L'Iran est un État régional puissant possédant un arsenal de missiles avancé capable d'influencer l'ensemble de la région. Toute frappe américaine potentielle pourrait entraîner une réponse iranienne large et violente, augmentant les niveaux de risque à des niveaux sans précédent, l'Iran ayant clairement déclaré qu'il traiterait toute attaque comme une guerre d'existence, ce qui pourrait l'amener à porter des frappes massives ciblant Israël selon ce que l'on appelle la politique de la terre brûlée. La réponse pourrait également inclure des porte-avions et des bases américaines ainsi que des États pétroliers dans la région. Dans ce contexte, Gaza joue un rôle stratégique important, non seulement dans le cadre du conflit israélo-palestinien, mais également en raison de sa position maritime et de ses ressources gazières potentielles en tant qu'alternative au gaz russe. Des idées ont éé exprimées pour transformer le secteur en une zone économique ou touristique après sa recomposition démographique et politique, ce qui fait de sa domination un élément des calculs géopolitiques et économiques en Méditerranée orientale.

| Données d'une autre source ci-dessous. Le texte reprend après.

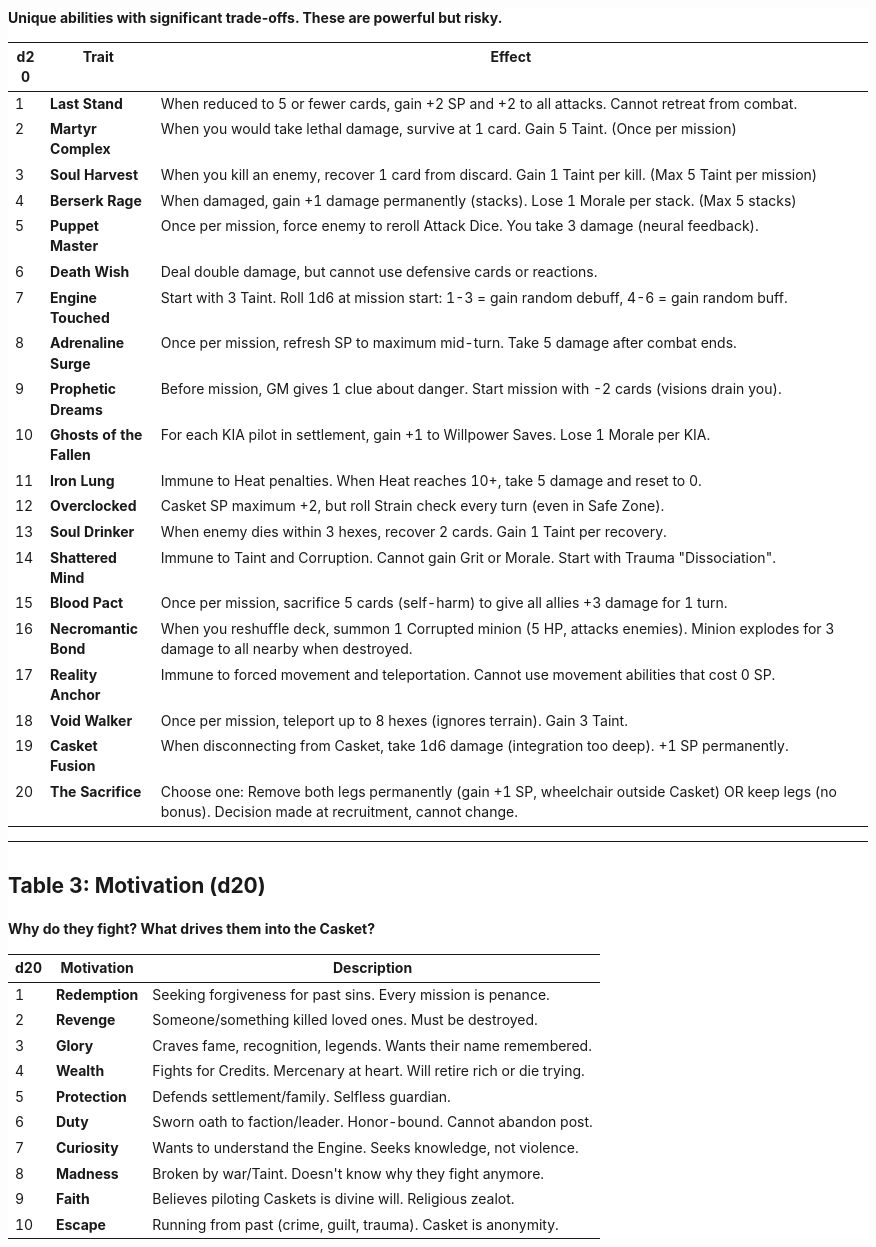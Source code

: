 **Unique abilities with significant trade-offs. These are powerful but risky.**

| d20 | Trait | Effect |
|-----|-------|--------|
| 1 | **Last Stand** | When reduced to 5 or fewer cards, gain +2 SP and +2 to all attacks. Cannot retreat from combat. |
| 2 | **Martyr Complex** | When you would take lethal damage, survive at 1 card. Gain 5 Taint. (Once per mission) |
| 3 | **Soul Harvest** | When you kill an enemy, recover 1 card from discard. Gain 1 Taint per kill. (Max 5 Taint per mission) |
| 4 | **Berserk Rage** | When damaged, gain +1 damage permanently (stacks). Lose 1 Morale per stack. (Max 5 stacks) |
| 5 | **Puppet Master** | Once per mission, force enemy to reroll Attack Dice. You take 3 damage (neural feedback). |
| 6 | **Death Wish** | Deal double damage, but cannot use defensive cards or reactions. |
| 7 | **Engine Touched** | Start with 3 Taint. Roll 1d6 at mission start: 1-3 = gain random debuff, 4-6 = gain random buff. |
| 8 | **Adrenaline Surge** | Once per mission, refresh SP to maximum mid-turn. Take 5 damage after combat ends. |
| 9 | **Prophetic Dreams** | Before mission, GM gives 1 clue about danger. Start mission with -2 cards (visions drain you). |
| 10 | **Ghosts of the Fallen** | For each KIA pilot in settlement, gain +1 to Willpower Saves. Lose 1 Morale per KIA. |
| 11 | **Iron Lung** | Immune to Heat penalties. When Heat reaches 10+, take 5 damage and reset to 0. |
| 12 | **Overclocked** | Casket SP maximum +2, but roll Strain check every turn (even in Safe Zone). |
| 13 | **Soul Drinker** | When enemy dies within 3 hexes, recover 2 cards. Gain 1 Taint per recovery. |
| 14 | **Shattered Mind** | Immune to Taint and Corruption. Cannot gain Grit or Morale. Start with Trauma "Dissociation". |
| 15 | **Blood Pact** | Once per mission, sacrifice 5 cards (self-harm) to give all allies +3 damage for 1 turn. |
| 16 | **Necromantic Bond** | When you reshuffle deck, summon 1 Corrupted minion (5 HP, attacks enemies). Minion explodes for 3 damage to all nearby when destroyed. |
| 17 | **Reality Anchor** | Immune to forced movement and teleportation. Cannot use movement abilities that cost 0 SP. |
| 18 | **Void Walker** | Once per mission, teleport up to 8 hexes (ignores terrain). Gain 3 Taint. |
| 19 | **Casket Fusion** | When disconnecting from Casket, take 1d6 damage (integration too deep). +1 SP permanently. |
| 20 | **The Sacrifice** | Choose one: Remove both legs permanently (gain +1 SP, wheelchair outside Casket) OR keep legs (no bonus). Decision made at recruitment, cannot change. |

---

## Table 3: Motivation (d20)

**Why do they fight? What drives them into the Casket?**

| d20 | Motivation | Description |
|-----|------------|-------------|
| 1 | **Redemption** | Seeking forgiveness for past sins. Every mission is penance. |
| 2 | **Revenge** | Someone/something killed loved ones. Must be destroyed. |
| 3 | **Glory** | Craves fame, recognition, legends. Wants their name remembered. |
| 4 | **Wealth** | Fights for Credits. Mercenary at heart. Will retire rich or die trying. |
| 5 | **Protection** | Defends settlement/family. Selfless guardian. |
| 6 | **Duty** | Sworn oath to faction/leader. Honor-bound. Cannot abandon post. |
| 7 | **Curiosity** | Wants to understand the Engine. Seeks knowledge, not violence. |
| 8 | **Madness** | Broken by war/Taint. Doesn't know why they fight anymore. |
| 9 | **Faith** | Believes piloting Caskets is divine will. Religious zealot. |
| 10 | **Escape** | Running from past (crime, guilt, trauma). Casket is anonymity. |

De plus, certaines instances ont proposé des projets comme la route "Ben Gourion" comme alternative au canal de Suez, ajoutant ainsi une autre dimension stratégique au conflit.

Les politiques du président américain Donald Trump se caractérisent par une escalade continue et un éloignement des solutions diplomatiques traditionnelles. Trump a menacé des pays majeurs et mineurs, de l'Iran à la Corée du Nord, de la Chine à l'Europe, utilisant les sanctions et la menace militaire comme outils de négociation fondamentaux. Au Moyen-Orient, ses politiques ont contribué à mettre fin à la solution à deux États et à laisser la Palestine sans perspective politique, maintenant la région dans un état de guerre de faible intensité susceptible d'exploser à tout moment, malgré le discours sur la paix. Des initiatives que l'on pourrait qualifier de conseils de paix formels ou de vente d'illusions ont été proposées, visant à gérer le conflit par la force et à imposer de nouvelles réalités sur le terrain, y compris la domination de la Cisjordanie et de Gaza et l'exploitation de ses ressources.

Historiquement, les États-Unis tendent à exercer pression, dissuasion et sanctions plutôt que de s'engager dans une guerre ouverte. L'objectif de toute frappe potentielle n'est souvent pas de renverser le régime iranien, mais de modifier son comportement régional. La politique américaine adoptée est : « frapper sans s'enliser », c'est-à-dire des frappes limitées soigneusement orchestrées pour envoyer des messages politiques et militaires sans glisser vers un affrontement total.

Les États-Unis n'agissent pas dans le vide, mais dans un cadre international complexe où se mêlent les intérêts de la Russie et de la Chine, allant des dossiers de la Palestine, du Liban, de la Syrie et du Yémen, jusqu'au Venezuela, sans oublier les tensions avec l'Europe, y compris les différends liés au Groenland. Cela complique davantage la situation internationale, et toute escalade américaine envers l'Iran pourrait enflammer plusieurs fronts en même temps, un scénario dont Washington est bien conscient. D'un autre côté, des pays arabes et d'autres pays font de claires efforts pour réduire les tensions et éviter de glisser vers un affrontement total, conscientes que toute guerre aurait des effets catastrophiques pour l'ensemble de la région. Les pays arabes, en particulier ceux pétroliers, comprennent que leurs États et leur pétrole sont la prochaine cible après l'élimination du danger iranien.

La scène actuelle ressemble davantage à un conflit de volontés et à des messages de dissuasion réciproques qu'à une décision claire de guerre. Le véritable danger ne réside pas dans une guerre intentionnelle, mais dans le malentendu ou l'erreur de calcul, surtout dans le cadre de politiques d'escalade manquant de solutions politiques durables, laissant la région suspendue au bord d'une explosion permanente.

Cet article exprime l'opinion de son auteur et ne reflète pas nécessairement l'opinion de l'Agence de Presse Sada.